Input for this task below:

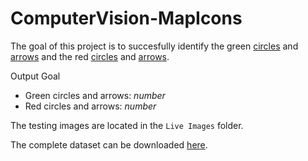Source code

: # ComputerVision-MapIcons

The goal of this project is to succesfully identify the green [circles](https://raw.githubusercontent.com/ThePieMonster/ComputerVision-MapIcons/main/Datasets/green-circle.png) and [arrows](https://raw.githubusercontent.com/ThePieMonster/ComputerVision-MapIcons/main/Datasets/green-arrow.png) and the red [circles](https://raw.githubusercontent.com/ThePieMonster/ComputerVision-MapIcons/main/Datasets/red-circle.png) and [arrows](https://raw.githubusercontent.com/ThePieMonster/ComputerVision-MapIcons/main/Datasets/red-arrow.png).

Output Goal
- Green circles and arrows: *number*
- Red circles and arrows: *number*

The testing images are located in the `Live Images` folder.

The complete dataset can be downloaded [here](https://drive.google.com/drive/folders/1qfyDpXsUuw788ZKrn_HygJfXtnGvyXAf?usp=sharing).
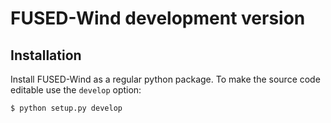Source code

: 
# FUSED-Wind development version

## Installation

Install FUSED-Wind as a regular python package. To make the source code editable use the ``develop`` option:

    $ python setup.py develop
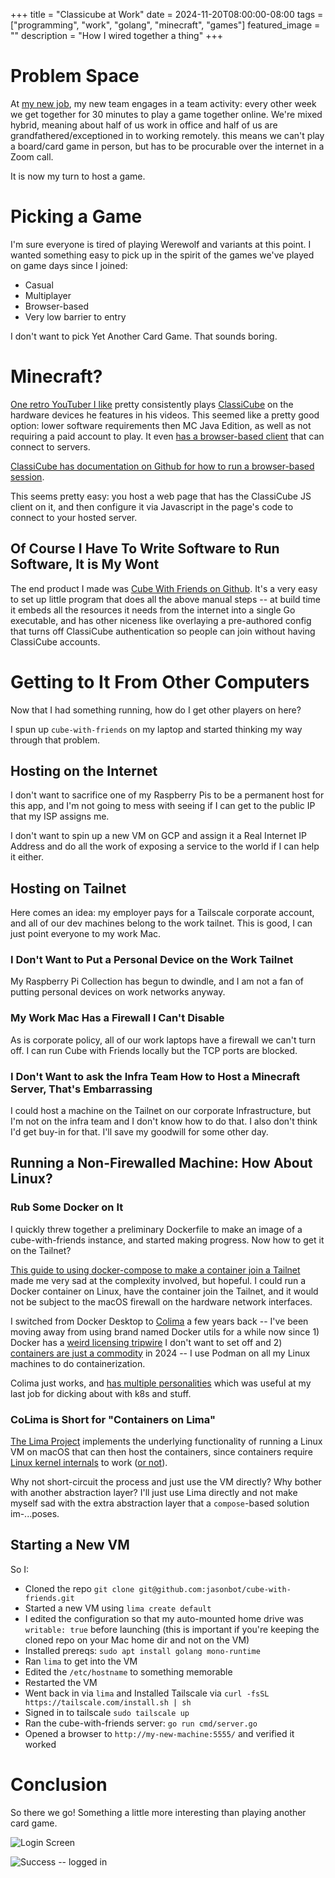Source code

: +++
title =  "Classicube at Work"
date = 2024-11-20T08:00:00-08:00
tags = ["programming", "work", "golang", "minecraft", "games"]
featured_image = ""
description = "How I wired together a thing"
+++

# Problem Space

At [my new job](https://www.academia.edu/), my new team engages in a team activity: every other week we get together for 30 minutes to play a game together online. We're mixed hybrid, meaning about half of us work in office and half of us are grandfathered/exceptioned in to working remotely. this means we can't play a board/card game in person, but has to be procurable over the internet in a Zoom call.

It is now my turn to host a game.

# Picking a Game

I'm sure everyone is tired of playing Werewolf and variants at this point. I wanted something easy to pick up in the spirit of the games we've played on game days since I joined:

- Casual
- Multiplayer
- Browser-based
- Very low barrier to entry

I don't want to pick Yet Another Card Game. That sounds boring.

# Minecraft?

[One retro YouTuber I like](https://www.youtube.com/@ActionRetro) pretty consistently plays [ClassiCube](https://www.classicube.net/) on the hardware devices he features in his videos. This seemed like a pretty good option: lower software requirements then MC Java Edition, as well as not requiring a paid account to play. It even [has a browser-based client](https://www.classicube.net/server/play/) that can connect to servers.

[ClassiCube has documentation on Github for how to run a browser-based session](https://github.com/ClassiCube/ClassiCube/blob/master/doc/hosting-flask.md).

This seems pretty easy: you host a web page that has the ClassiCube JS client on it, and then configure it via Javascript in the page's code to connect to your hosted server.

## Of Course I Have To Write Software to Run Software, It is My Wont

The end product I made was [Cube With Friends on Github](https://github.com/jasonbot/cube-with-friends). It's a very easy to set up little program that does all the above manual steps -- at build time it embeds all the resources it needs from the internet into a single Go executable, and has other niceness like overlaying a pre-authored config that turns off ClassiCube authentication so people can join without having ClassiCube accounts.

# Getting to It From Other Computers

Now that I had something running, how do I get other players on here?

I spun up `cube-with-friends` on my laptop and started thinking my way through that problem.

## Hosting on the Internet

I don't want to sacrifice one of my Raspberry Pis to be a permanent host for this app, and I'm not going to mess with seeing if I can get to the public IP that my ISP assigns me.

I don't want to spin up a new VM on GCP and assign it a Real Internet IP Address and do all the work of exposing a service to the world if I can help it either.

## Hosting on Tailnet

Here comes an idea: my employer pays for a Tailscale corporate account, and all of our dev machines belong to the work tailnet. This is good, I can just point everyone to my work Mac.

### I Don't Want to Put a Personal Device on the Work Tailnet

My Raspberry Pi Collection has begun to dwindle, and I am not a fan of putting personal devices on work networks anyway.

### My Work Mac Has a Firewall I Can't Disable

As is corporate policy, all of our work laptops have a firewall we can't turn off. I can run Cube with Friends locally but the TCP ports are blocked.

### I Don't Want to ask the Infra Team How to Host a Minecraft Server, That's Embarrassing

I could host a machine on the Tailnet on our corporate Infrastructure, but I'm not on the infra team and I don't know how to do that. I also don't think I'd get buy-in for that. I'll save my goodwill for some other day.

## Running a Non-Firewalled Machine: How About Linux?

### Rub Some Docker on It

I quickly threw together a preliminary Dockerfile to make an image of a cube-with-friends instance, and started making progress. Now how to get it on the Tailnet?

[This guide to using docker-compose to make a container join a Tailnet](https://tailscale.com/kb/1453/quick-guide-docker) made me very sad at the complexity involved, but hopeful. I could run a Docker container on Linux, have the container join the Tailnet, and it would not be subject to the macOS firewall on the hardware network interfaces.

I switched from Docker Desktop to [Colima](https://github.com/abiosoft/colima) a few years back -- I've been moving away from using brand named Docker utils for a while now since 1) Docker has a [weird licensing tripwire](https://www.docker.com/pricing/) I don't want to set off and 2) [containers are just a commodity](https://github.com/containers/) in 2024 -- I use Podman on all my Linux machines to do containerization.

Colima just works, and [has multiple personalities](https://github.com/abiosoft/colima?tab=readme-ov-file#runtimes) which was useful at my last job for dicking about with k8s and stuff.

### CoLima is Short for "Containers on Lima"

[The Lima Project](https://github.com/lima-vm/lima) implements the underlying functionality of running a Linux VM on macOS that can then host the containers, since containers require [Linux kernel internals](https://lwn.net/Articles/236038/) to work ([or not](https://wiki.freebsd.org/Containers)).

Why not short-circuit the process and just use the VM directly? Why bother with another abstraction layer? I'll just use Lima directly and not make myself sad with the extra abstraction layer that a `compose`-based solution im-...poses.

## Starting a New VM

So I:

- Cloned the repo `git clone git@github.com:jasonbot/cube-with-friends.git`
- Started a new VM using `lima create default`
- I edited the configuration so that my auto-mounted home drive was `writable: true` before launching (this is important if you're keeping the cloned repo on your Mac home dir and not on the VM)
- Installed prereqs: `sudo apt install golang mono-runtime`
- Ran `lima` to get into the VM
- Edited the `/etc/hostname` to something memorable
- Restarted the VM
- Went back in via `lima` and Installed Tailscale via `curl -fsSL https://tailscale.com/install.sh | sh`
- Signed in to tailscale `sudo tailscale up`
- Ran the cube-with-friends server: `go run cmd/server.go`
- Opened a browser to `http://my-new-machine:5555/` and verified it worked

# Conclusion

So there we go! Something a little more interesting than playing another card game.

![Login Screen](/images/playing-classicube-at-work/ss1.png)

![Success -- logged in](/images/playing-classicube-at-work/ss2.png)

End of Input for this task.
Input for this task below:

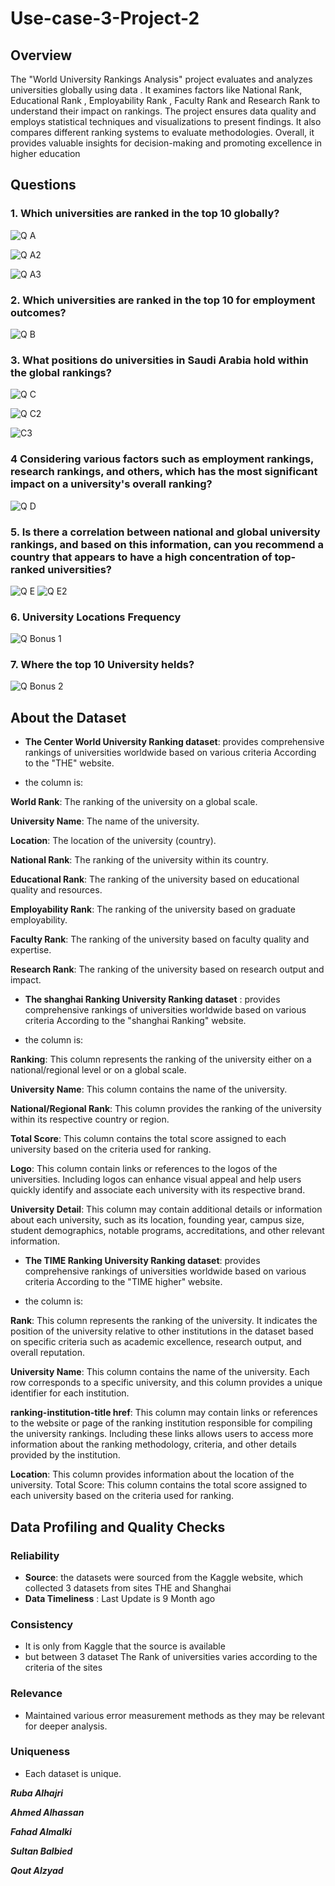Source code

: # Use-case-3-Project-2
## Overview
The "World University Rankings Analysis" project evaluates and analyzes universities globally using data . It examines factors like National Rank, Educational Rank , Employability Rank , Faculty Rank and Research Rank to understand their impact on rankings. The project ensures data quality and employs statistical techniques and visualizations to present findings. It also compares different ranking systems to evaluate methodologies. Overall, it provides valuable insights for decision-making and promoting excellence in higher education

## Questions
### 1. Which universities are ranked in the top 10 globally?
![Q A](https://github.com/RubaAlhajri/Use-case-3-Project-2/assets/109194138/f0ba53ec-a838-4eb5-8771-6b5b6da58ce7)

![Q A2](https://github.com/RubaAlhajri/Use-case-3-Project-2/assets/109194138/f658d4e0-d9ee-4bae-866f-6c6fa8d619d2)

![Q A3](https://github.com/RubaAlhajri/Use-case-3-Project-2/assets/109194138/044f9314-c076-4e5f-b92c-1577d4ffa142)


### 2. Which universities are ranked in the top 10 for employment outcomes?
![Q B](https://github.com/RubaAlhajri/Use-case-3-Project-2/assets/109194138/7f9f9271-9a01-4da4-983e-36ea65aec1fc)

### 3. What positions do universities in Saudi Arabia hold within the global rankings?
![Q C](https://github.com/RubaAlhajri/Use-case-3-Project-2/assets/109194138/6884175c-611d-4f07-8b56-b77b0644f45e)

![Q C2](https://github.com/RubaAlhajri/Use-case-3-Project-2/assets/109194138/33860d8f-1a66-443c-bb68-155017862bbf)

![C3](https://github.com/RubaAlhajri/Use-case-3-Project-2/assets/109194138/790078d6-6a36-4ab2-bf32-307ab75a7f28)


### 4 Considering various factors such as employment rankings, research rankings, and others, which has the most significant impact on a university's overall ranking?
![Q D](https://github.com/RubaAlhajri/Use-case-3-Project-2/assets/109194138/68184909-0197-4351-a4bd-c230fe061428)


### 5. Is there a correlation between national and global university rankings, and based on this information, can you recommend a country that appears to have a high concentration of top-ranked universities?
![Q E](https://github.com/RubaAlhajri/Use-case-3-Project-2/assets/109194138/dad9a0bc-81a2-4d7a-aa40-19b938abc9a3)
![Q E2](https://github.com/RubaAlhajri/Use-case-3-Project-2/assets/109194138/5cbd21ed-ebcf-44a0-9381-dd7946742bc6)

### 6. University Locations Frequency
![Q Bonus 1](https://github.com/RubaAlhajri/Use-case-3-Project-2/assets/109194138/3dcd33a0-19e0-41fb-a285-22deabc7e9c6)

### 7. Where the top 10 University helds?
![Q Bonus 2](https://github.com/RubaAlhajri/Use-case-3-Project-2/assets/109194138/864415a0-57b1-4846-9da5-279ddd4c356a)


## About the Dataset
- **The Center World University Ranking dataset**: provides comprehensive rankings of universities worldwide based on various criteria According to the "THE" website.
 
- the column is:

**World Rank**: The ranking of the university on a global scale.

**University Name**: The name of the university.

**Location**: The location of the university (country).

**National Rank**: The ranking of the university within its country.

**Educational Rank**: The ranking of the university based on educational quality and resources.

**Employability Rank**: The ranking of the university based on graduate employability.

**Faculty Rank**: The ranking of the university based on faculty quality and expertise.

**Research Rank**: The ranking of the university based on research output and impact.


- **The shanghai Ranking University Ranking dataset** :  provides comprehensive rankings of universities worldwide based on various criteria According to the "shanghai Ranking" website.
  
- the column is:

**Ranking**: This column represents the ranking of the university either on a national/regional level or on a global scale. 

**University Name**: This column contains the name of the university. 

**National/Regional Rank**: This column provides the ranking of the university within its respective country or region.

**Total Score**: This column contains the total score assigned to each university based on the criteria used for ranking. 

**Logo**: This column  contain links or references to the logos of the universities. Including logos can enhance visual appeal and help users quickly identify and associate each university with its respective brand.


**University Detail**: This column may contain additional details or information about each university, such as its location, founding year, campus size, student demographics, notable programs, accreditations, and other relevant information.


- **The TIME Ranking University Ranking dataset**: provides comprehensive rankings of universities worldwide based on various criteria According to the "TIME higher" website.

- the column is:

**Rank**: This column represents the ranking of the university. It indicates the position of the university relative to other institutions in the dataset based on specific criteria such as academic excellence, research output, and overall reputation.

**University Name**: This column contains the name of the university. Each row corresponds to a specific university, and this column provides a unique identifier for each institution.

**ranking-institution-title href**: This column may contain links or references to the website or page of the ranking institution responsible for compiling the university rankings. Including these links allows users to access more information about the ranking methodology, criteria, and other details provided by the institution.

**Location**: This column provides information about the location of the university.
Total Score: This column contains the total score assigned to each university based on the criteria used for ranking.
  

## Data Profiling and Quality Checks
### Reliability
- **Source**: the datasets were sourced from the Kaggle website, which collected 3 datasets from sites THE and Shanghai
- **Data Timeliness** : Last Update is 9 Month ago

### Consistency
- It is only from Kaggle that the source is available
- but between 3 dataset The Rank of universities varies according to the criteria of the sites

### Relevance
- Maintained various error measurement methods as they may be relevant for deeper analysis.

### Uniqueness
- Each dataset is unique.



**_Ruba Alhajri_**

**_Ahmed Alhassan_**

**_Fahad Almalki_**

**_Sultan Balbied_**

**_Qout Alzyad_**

End of Input for this task.

Going down the listing above, begin printing at the line with "Why not short-circuit" and finish with the line with "- I edited the", exactly as they appear.

Why not short-circuit the process and just use the VM directly? Why bother with another abstraction layer? I'll just use Lima directly and not make myself sad with the extra abstraction layer that a `compose`-based solution im-...poses.

## Starting a New VM

So I:

- Cloned the repo `git clone git@github.com:jasonbot/cube-with-friends.git`
- Started a new VM using `lima create default`
- I edited the configuration so that my auto-mounted home drive was `writable: true` before launching (this is important if you're keeping the cloned repo on your Mac home dir and not on the VM)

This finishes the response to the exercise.